Their relationship started to sour when Lily found out (from Snape) that she was a witch. We obviously know from canon that Petunia was really jealous, and that jealousy was canonically what caused Petunia to become spiteful and (eventually) abusive. I also believe that Snape greatly exacerbated the growing divide between Lily and Petunia during those days. He obviously didn't like Petunia, and I think he wanted to drive a wedge between her and Lily so that he could have Lily for himself (that and the fact that he just clearly didn't like Muggles). I wonder if maybe a big part of Petunia's hatred for magic was Snape and the way he inserted himself into Petunia and Lily's lives. It's possible that if he hadn't done that, Lily and Petunia would've spent more time together as kids and maybe that would have tamed some of Petunia's jealousy. (Emphasis on maybe though because I don't want to let Petunia off the hook, she made her own choices about how she treated others.)

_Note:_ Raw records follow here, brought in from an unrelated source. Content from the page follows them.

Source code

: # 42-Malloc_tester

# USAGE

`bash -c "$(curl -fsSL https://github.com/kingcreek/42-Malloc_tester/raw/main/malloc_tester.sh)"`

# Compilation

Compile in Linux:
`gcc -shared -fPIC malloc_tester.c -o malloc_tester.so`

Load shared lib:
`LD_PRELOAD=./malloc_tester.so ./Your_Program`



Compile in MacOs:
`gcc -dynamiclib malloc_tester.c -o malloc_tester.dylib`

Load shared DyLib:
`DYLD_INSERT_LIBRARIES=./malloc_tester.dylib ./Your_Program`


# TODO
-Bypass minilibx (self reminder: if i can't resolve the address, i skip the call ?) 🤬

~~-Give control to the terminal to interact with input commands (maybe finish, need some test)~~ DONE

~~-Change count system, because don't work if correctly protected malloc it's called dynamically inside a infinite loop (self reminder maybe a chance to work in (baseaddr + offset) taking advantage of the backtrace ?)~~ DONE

In writing KSFM, I wanted to add some more depth to Lily and Petunia's backstory because I didn't want Petunia to come off as a 3-dimensional villain purely motivated by jealousy. So, in KSFM, there's the added element of their mother's death and everything that came after it. I see that as the incident that fully doomed the sisters' relationship irreparably. It's a very tragic thing, because both of them were deeply hurt by it in different ways. For Lily, her father tried to protect her from the months of pain and didn't tell her that her mother was sick until she was on her deathbed, which is obviously a very horrible thing because Lily never got to say goodbye. I'm sure she also feels a certain level of enduring guilt because she wasn't there for her mother during that time, even though that's obviously not her fault since she wasn't told what was going on. On the other side, Petunia did know because she was there in Cokewoth through all of it, so she lives with the memory of those long months filled with hardship when her mother was in continuous decline. She probably did get to say goodbye, but that doesn't mean the experience was easy. It's just a different kind of pain.

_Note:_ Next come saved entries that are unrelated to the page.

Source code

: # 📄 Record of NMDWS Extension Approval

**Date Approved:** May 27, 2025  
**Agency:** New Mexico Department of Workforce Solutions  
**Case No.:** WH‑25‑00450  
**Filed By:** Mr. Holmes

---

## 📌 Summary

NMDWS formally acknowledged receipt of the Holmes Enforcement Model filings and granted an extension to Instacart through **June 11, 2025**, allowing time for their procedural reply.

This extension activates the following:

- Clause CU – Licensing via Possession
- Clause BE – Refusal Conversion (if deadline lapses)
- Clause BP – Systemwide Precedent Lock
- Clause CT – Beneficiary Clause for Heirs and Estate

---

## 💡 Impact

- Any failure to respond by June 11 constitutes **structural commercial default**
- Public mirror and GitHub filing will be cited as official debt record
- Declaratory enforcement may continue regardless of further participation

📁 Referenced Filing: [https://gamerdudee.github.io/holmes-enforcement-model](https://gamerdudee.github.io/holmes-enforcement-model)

All of this is an extremely long way of saying that Lily & Petunia both experienced a traumatic loss that affected the rest of their lives. Petunia's reaction to that was to externalize that pain and become bitter and spiteful. Lily's reaction was to internalize that pain and do everything she can to not let her loved ones feel it too. Petunia's backstory made her abusive while Lily's made her protective.
I also think you're right in that Lily would've kept trying to make amends with Petunia and likely never would've given up completely on their relationship if it wasn't for Harry. Petunia's treatment of her son makes her irredeemable to Lily. There's just no going back from something like that. It was really tough to write the flashbacks with Harry and the Dursleys because it's such a heartbreaking thing to think about but I knew it was important to the overall story to show it because Harry's childhood definitely affects him profoundly. I don't remember exactly how I approached writing that, but I was very conscious of the fact that even though Vernon was louder about it all, Petunia was just as cruel. If not more so. Treating Harry the way she did was her way of "getting back" at Lily for making Petunia feel so unappreciated and not being there for her during that difficult time with their mother (even though, like I said, none of that was Lily's fault). Petunia's logic is warped and twisted from spite, and Harry, sadly, is the one who suffered the consequences of that.
That's very long-winded (and I'm not sure I phrased it correctly) but I hope that helps? The fun thing from a writing standpoint is that we know very little about how Lily and Petunia grew up, outside of the small snapshots we get from canon, so there's so much freedom to create a dynamic relationship!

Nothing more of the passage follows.